Signal-induced Peli1 activation. Peli1 exists as an inactive form but becomes activated in response to signals from different immune receptors. Peli1 activation involves its phosphorylation by IRAK1 and the IKK-related kinases TBK1 and IKKε. Whereas IRAK1 mediates Peli1 activation by IL-1R, TBK1 and IKKε mediate Peli1 activation by TLRs and TNFR. It remains unclear how Peli1 is activated in T cells by the TCR and CD28 signals. IKK, IκB kinase; IRAK, IL-1R-associated kinase; Peli1, Pelle-interacting protein 1; TCR, T-cell receptor; TLR, Toll-like receptor; TNFR, tumor-necrosis factor receptor.

Figure 2

Peli1 mediates IKK activation by the TRIF-dependent TLR pathway.

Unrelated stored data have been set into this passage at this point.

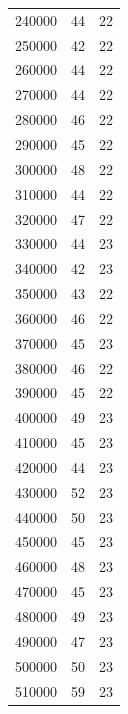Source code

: \documentclass{article}
\begin{document}
\begin{longtable}{c|c|c}
           240000 &            44 &            22 \\
           250000 &            42 &            22 \\
           260000 &            44 &            22 \\
           270000 &            44 &            22 \\
           280000 &            46 &            22 \\
           290000 &            45 &            22 \\
           300000 &            48 &            22 \\
           310000 &            44 &            22 \\
           320000 &            47 &            22 \\
           330000 &            44 &            23 \\
           340000 &            42 &            23 \\
           350000 &            43 &            22 \\
           360000 &            46 &            22 \\
           370000 &            45 &            23 \\
           380000 &            46 &            22 \\
           390000 &            45 &            22 \\
           400000 &            49 &            23 \\
           410000 &            45 &            23 \\
           420000 &            44 &            23 \\
           430000 &            52 &            23 \\
           440000 &            50 &            23 \\
           450000 &            45 &            23 \\
           460000 &            48 &            23 \\
           470000 &            45 &            23 \\
           480000 &            49 &            23 \\
           490000 &            47 &            23 \\
           500000 &            50 &            23 \\
           510000 &            59 &            23 \\

\end{longtable}
\end{document}
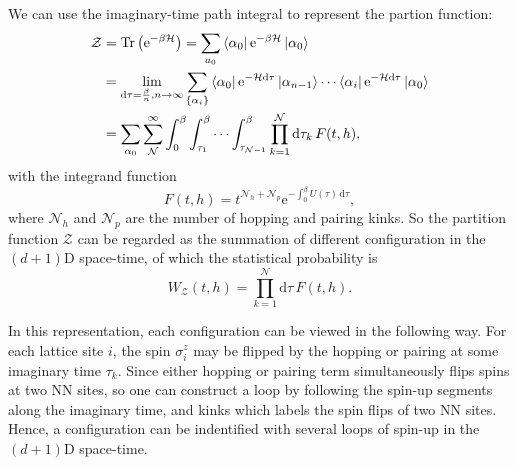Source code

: \documentclass{article}
\DeclareMathOperator{\Tr}{Tr}
\theoremstyle{plain} \newtheorem{thm}{Theorem}[section]
\theoremstyle{definition} \newtheorem{df}{Definition}[section]
\theoremstyle{definition} \newtheorem{eg}{Example}
\theoremstyle{remark} \newtheorem*{rmk}{Remark}
\begin{document}
We can use the imaginary-time path integral to represent the partion function: 
\begin{align}
  \mathcal{Z} &= \Tr \left(\mathrm{e}^{-\beta \mathcal{H}}\right) = \sum_{a_0}\bra{\alpha_0}\mathrm{e}^{-\beta \mathcal{H}}\ket{\alpha_0}\\
              &= \lim_{\mathrm{d}\tau = \frac{\beta}{n}, n \to \infty} \sum_{\{\alpha_i\}}\bra{\alpha_0}\mathrm{e}^{-\mathcal{H}\mathrm{d}\tau}\ket{\alpha_{n-1}}\cdots \bra{\alpha_i}\mathrm{e}^{-\mathcal{H}\mathrm{d}\tau}\ket{\alpha_0}\\
              &= \sum_{\alpha_0}\sum_{\mathcal{N}}^{\infty}\int_{0}^{\beta}\int_{\tau_1}^{\beta}\cdots \int_{\tau_{\mathcal{N}-1}}^{\beta} \prod_{k=1}^{\mathcal{N}}\mathrm{d}\tau_k\,F(t, h),
\end{align}
with the integrand function
\begin{equation}
  F(t, h) = t^{\mathcal{N}_h+\mathcal{N}_p}\mathrm{e}^{-\int_{0}^{\beta}U(\tau)\,\mathrm{d}\tau},
  \label{eq:integrand}
\end{equation}
where $\mathcal{N}_h$ and $\mathcal{N}_p$ are the number of hopping and pairing kinks. So the partition function $\mathcal{Z}$ can be regarded as the summation of different configuration in the $(d+1)$D space-time, of which the statistical probability is
\begin{equation}
  W_{\mathcal{Z}}(t, h) = \prod_{k=1}^{\mathcal{N}}\mathrm{d}\tau\,F(t, h).
\end{equation}

In this representation, each configuration can be viewed in the following way. For each lattice site $i$, the spin $\sigma_i^z$ may be flipped by the hopping or pairing at some imaginary time $\tau_k$. Since either hopping or pairing term simultaneously flips spins at two NN sites, so one can construct a loop by following the spin-up segments along the imaginary time, and kinks which labels the spin flips of two NN sites. Hence, a configuration can be indentified with several loops of spin-up in the $(d+1)$D space-time.
\end{document}
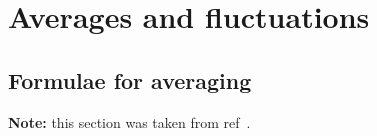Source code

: %
% 
% 
% 
% 
% 
% 
% 
% 
%

%
%
\chapter{Averages and fluctuations}
\section{Formulae for averaging}
{\bf Note:} this section was taken from ref~\cite{Gunsteren94a}.

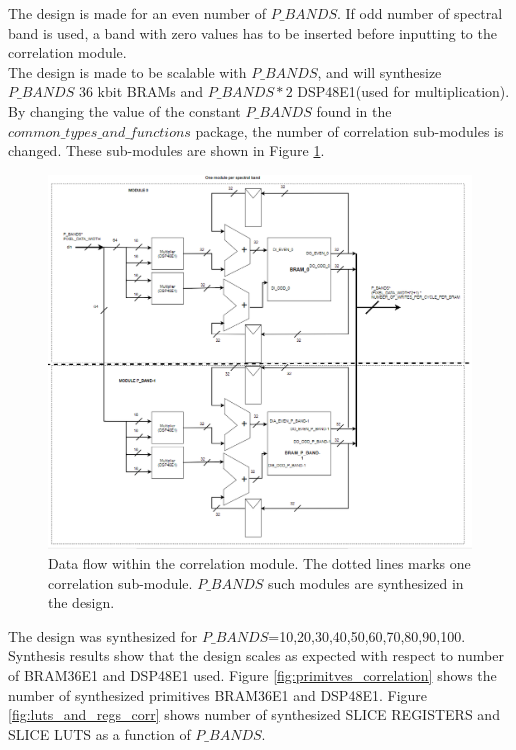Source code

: The design is made for an even number of $P\_BANDS$. If odd number of spectral band is used, a band with zero values has to be inserted before inputting to the correlation module.\\

The design is made to be scalable with $P\_BANDS$, and will synthesize $P\_BANDS$ 36 kbit BRAMs and $P\_BANDS * 2$ DSP48E1(used for multiplication). By changing the value of the constant $P\_BANDS$ found in the $common\_types\_and\_functions$ package, the number of correlation sub-modules is changed. These sub-modules are shown in Figure \ref{fig:data_flow_correlation}. 
\begin{figure}[H]
\centering
   \includegraphics[scale=0.6]{images/correlation_data_path_with_adders.PNG}
  \caption{Data flow within the correlation module. The dotted lines marks one correlation sub-module. $P\_BANDS$ such modules are synthesized in the design. } 
  \label{fig:data_flow_correlation}
\end{figure}

The design was synthesized for $P\_BANDS$=10,20,30,40,50,60,70,80,90,100. Synthesis results show that the design scales as expected with respect to number of BRAM36E1 and DSP48E1 used. Figure \ref{fig:primitves_correlation}  shows the number of synthesized primitives  BRAM36E1 and DSP48E1. Figure \ref{fig:luts_and_regs_corr} shows number of synthesized SLICE REGISTERS and SLICE LUTS as a function of $P\_BANDS$.

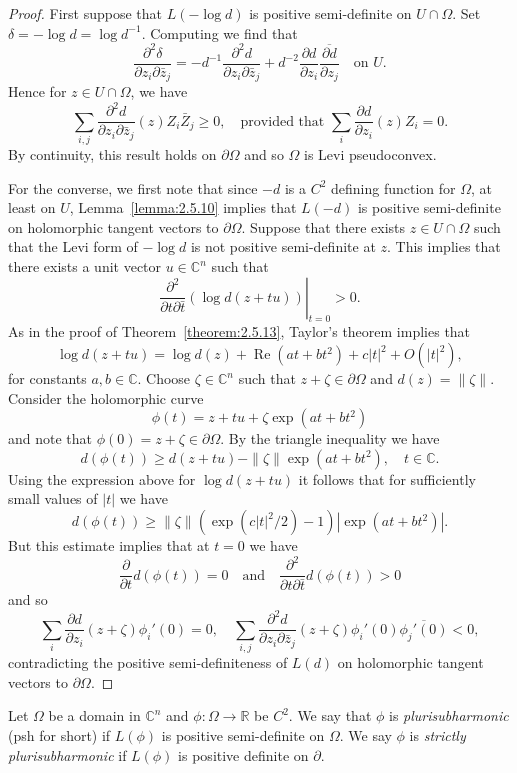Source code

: \begin{proof}
First suppose that $L(-\log d)$ is positive semi-definite on $U\cap\Omega$. Set $\delta=-\log d=\log d^{-1}$. Computing we find that
\[\frac{\partial^2\delta}{\partial z_i\partial\bar z_j}=-d^{-1}\frac{\partial^2d}{\partial z_i\partial\bar z_j}+d^{-2}\frac{\partial d}{\partial z_i}\overline{\frac{\partial d}{\partial z_j}}\quad\text{on }U.\]
Hence for $z\in U\cap\Omega$, we have
\[\sum_{i,j}\frac{\partial^2d}{\partial z_i\partial\bar z_j}(z)Z_i\bar Z_j\geq0,\quad\text{provided that }\sum_i\frac{\partial d}{\partial z_i}(z)Z_i=0.\]
By continuity, this result holds on $\partial\Omega$ and so $\Omega$ is Levi pseudoconvex.

For the converse, we first note that since $-d$ is a $C^2$ defining function for $\Omega$, at least on $U$, Lemma~\ref{lemma:2.5.10} implies that $L(-d)$ is positive semi-definite on holomorphic tangent vectors to $\partial\Omega$. Suppose that there exists $z\in U\cap\Omega$ such that the Levi form of $-\log d$ is not positive semi-definite at $z$. This implies that there exists a unit vector $u\in\mathbb C^n$ such that
\[\left.\frac{\partial^2}{\partial t\partial\bar t}(\log d(z+tu))\right|_{t=0}>0.\]
As in the proof of Theorem~\ref{theorem:2.5.13}, Taylor's theorem implies that
\[\log d(z+tu)=\log d(z)+\operatorname{Re}(at+bt^2)+c|t|^2+O(|t|^2),\]
for constants $a,b\in\mathbb C$. Choose $\zeta\in\mathbb C^n$ such that $z+\zeta\in\partial\Omega$ and $d(z)=\|\zeta\|$. Consider the holomorphic curve
\[\phi(t)=z+tu+\zeta\exp(at+bt^2)\]
and note that $\phi(0)=z+\zeta\in\partial\Omega$. By the triangle inequality we have
\[d(\phi(t))\geq d(z+tu)-\|\zeta\|\exp(at+bt^2),\quad t\in\mathbb C.\]
Using the expression above for $\log d(z+tu)$ it follows that for sufficiently small values of $|t|$ we have
\[d(\phi(t))\geq\|\zeta\|(\exp(c|t|^2/2)-1)|\exp(at+bt^2)|.\]
But this estimate implies that at $t=0$ we have
\[\frac{\partial}{\partial t}d(\phi(t))=0\quad\text{and}\quad\frac{\partial^2}{\partial t\partial\bar t}d(\phi(t))>0\]
and so
\[\sum_i\frac{\partial d}{\partial z_i}(z+\zeta)\phi_i'(0)=0,\quad
\sum_{i,j}\frac{\partial^2d}{\partial z_i\partial\bar z_j}(z+\zeta)\phi_i'(0)\overline{\phi_j'(0)}<0,\]
contradicting the positive semi-definiteness of $L(d)$ on holomorphic tangent vectors to $\partial\Omega$.
\end{proof}
 Let $\Omega$ be a domain in $\mathbb C^n$ and $\phi:\Omega\to\mathbb R$ be $C^2$. We say that $\phi$ is \emph{plurisubharmonic} (psh for short) if $L(\phi)$ is positive semi-definite on $\Omega$. We say $\phi$ is \emph{strictly plurisubharmonic} if $L(\phi)$ is positive definite on $\partial$.
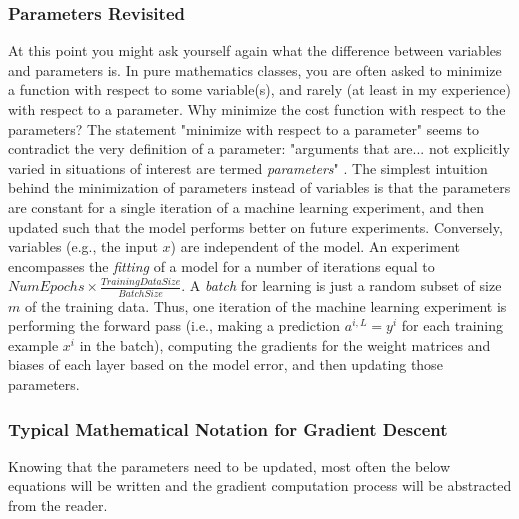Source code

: \documentclass{article}
\begin{document}
\subsubsection{Parameters Revisited}

\quad At this point you might ask yourself again what the difference between
variables and parameters is. In pure mathematics classes, you are often asked
to minimize a function with respect to some variable(s), and rarely (at least in
my experience) with respect to a parameter. Why minimize the cost
function with respect to the parameters? The statement "minimize with respect
to a parameter" seems to contradict the very definition of a parameter:
"arguments that are... not explicitly varied in situations of interest are termed
\textit{parameters}" \cite{WolframMathWorldParameterDefinition}. The simplest intuition
behind the minimization of parameters instead of variables
is that the parameters are constant for a single iteration
of a machine learning experiment, and then updated such that the model performs
better on future experiments. Conversely, variables (e.g., the input $x$) are
independent of the model. An experiment encompasses the \textit{fitting} of a
model for a number of iterations equal to
$NumEpochs \times \frac{TrainingDataSize}{BatchSize}$. A \textit{batch} for learning
is just a random subset of size $m$ of the training data. Thus, one iteration of the
machine learning experiment is performing the forward pass (i.e., making a prediction
$a^{i, L} = y^{i}$ for each training example $x^{i}$ in the batch),
computing the gradients for the weight matrices and biases of each layer based on the
model error, and then updating those parameters.

\subsubsection{Typical Mathematical Notation for Gradient Descent}

\quad Knowing that the parameters need to be updated, most often the below equations
will be written and the gradient computation process will be abstracted from
the reader.
\end{document}
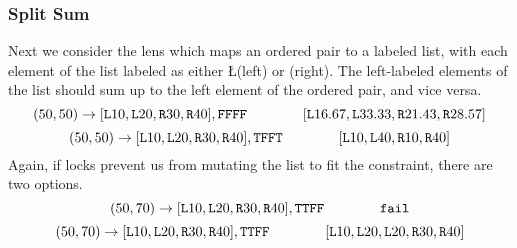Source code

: \documentclass{article}
\begin{document}
\subsubsection{Split Sum}

Next we consider the lens which maps an ordered pair to
a labeled list, with each element of the list labeled 
as either \L (left) or \R (right). The left-labeled
elements of the list should sum up to the left element
of the ordered pair, and vice versa. 
\[ (50,50) \rightarrow [\texttt L10,\texttt L20,\texttt R30,\texttt R40], \texttt F\texttt F\texttt F\texttt F \qquad \qquad [\texttt L16.67,\texttt L33.33,\texttt R21.43,\texttt R28.57] \]
\[ (50,50) \rightarrow [\texttt L10,\texttt L20,\texttt R30,\texttt R40], \texttt T\texttt F\texttt F\texttt T \qquad \qquad [\texttt L10,\texttt L40,\texttt R10,\texttt R40] \]
Again, if locks prevent us from mutating the list to fit the constraint, 
there are two options.
\[ (50,70) \rightarrow [\texttt L10,\texttt L20,\texttt R30,\texttt R40], \texttt T\texttt T\texttt F\texttt F \qquad \qquad \texttt{fail} \]
\[ (50,70) \rightarrow [\texttt L10,\texttt L20,\texttt R30,\texttt R40], \texttt T\texttt T\texttt F\texttt F \qquad \qquad [\texttt L10,\texttt L20,\texttt L20,\texttt R30,\texttt R40] \]
\end{document}
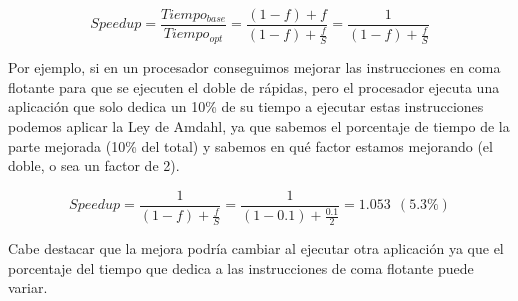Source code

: \documentclass[12pt,onecolumn]{memoir}
\begin{document}
\begin{center}
\end{center}

\[ Speedup = \frac{Tiempo_{base}}{Tiempo_{opt}} = \frac{(1 - f) +
  f}{(1 - f) + \frac{f}{S}} = \frac{1}{(1 - f) + \frac{f}{S}} \]

\begin{center}
\end{center}
  
Por ejemplo, si en un procesador conseguimos mejorar las instrucciones en coma flotante para
que se ejecuten el doble de rápidas,
pero el procesador ejecuta una aplicación que solo dedica un 10\% de su tiempo a ejecutar estas
instrucciones podemos aplicar la Ley de Amdahl, ya que sabemos el
porcentaje de tiempo de la parte mejorada (10\% del total) y sabemos
en qué factor estamos mejorando (el doble, o sea un factor de 2).

\[ Speedup = \frac{1}{(1 - f) + \frac{f}{S}} = \frac{1}{(1 - 0.1) +
  \frac{0.1}{2}} = 1.053 ~ ~ (5.3\%) \]

Cabe destacar que la mejora podría cambiar al ejecutar otra aplicación
ya que el porcentaje del tiempo que dedica a las instrucciones de coma
flotante puede variar.
\end{document}
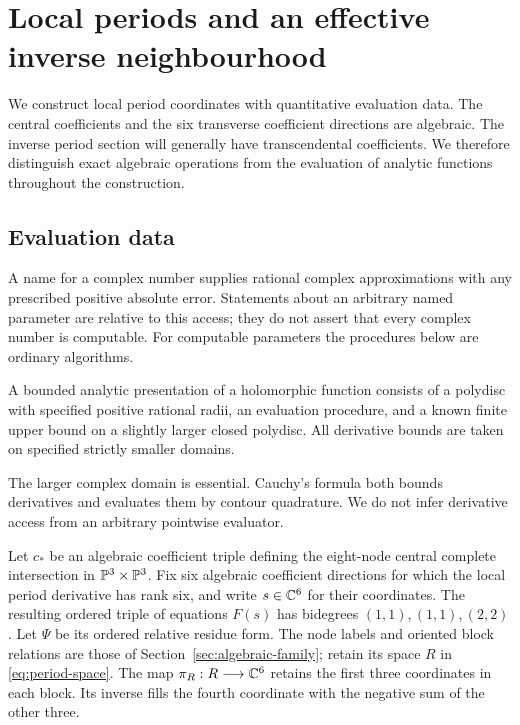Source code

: \section{Local periods and an effective inverse neighbourhood}
\label{sec:local-periods}

We construct local period coordinates with quantitative evaluation data.
The central coefficients and the six transverse coefficient directions
are algebraic. The inverse period section will generally have
transcendental coefficients. We therefore distinguish exact algebraic
operations from the evaluation of analytic functions throughout the
construction.

\subsection{Evaluation data}

A name for a complex number supplies rational complex approximations
with any prescribed positive absolute error. Statements about an
arbitrary named parameter are relative to this access; they do not
assert that every complex number is computable. For computable parameters
the procedures below are ordinary algorithms.

\begin{definition}\label{def:bounded-analytic}
A bounded analytic presentation of a holomorphic function consists of
a polydisc with specified positive rational radii, an evaluation procedure,
and a known finite upper bound on a slightly larger closed polydisc.
All derivative bounds are taken on specified strictly smaller domains.
\end{definition}

The larger complex domain is essential. Cauchy's formula both bounds
derivatives and evaluates them by contour quadrature. We do not infer
derivative access from an arbitrary pointwise evaluator.

Let $c_*$ be an algebraic coefficient triple defining the eight-node
central complete intersection in $\PP^3\times\PP^3$. Fix six algebraic
coefficient directions for which the local period derivative has rank
six, and write $s\in\CC^6$ for their coordinates. The resulting ordered
triple of equations $F(s)$ has bidegrees $(1,1),(1,1),(2,2)$.
Let $\Psi$ be its ordered relative residue form. The node labels and
oriented block relations are those of Section~\ref{sec:algebraic-family};
retain its space $R$ in \eqref{eq:period-space}.
The map $\pi_R:R\longrightarrow\CC^6$ retains the first three
coordinates in each block. Its inverse fills the fourth coordinate
with the negative sum of the other three.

Based on the signaling adaptors, TLR signaling can be classified into two major pathways: the MyD88- and TRIF-dependent pathways. TLR3 is the only TLR that exclusively signals through TRIF, whereas TLR4 signals through both TRIF and MyD88. The rest of the TLRs, as well as IL-1R, signal through MyD88. An important mechanism of TLR signaling is K63 type ubiquitination of signaling adaptors, including TRAF6, RIP1 and TRAF3, which mediate activation of downstream signaling events. Activation of IKK/NF-κB by the TRIF-dependent TLR pathway, but not that of the MyD88 pathway, depends on Peli1. Peli1 functions by mediating ubiquitination of RIP1 and, thereby, activating IKK and NF-κB. The TRAF3-regulated signaling pathway may crosstalk with the RIP1 pathway through induction of Peli1 gene expression and TBK1-/IKKε-mediated Peli1 activation. IKK, IκB kinase; Peli1, Pelle-interacting protein 1; RIP1, receptor-interacting protein 1; TCR, T-cell receptor; TLR, Toll-like receptor.

Figure 3

Peli1 negatively regulates T-cell activation by mediating c-Rel degradation. In T cells, c-Rel is an important NF-κB member that regulates IL-2 gene expression and T-cell activation. c-Rel functions as either an homodimer or heterodimers associated with different NF-κB members, such as p50 and RelA. Upon IKK-mediated degradation of IκB, the c-Rel-NF-κB dimers translocate to the nucleus, where they participate in the transactivation of IL-2 and other target genes. The TCR/CD28 signals also stimulate the expression of Peli1 via a yet-to-be-characterized transcription factor(s), and the accumulated Peli1 negatively regulates the late-phase activation of NF-κB by mediating ubiquitination and degradation of c-Rel. It is currently unknown whether Peli1 exerts this function in the cytoplasm or nucleus, but Peli1 is located in both of these cellular compartments (Chang M et al., unpubl. data). IKK, IκB kinase; Peli1, Pelle-interacting protein 1; RIP1, receptor-interacting protein 1; TCR, T-cell receptor; TLR, Toll-like receptor.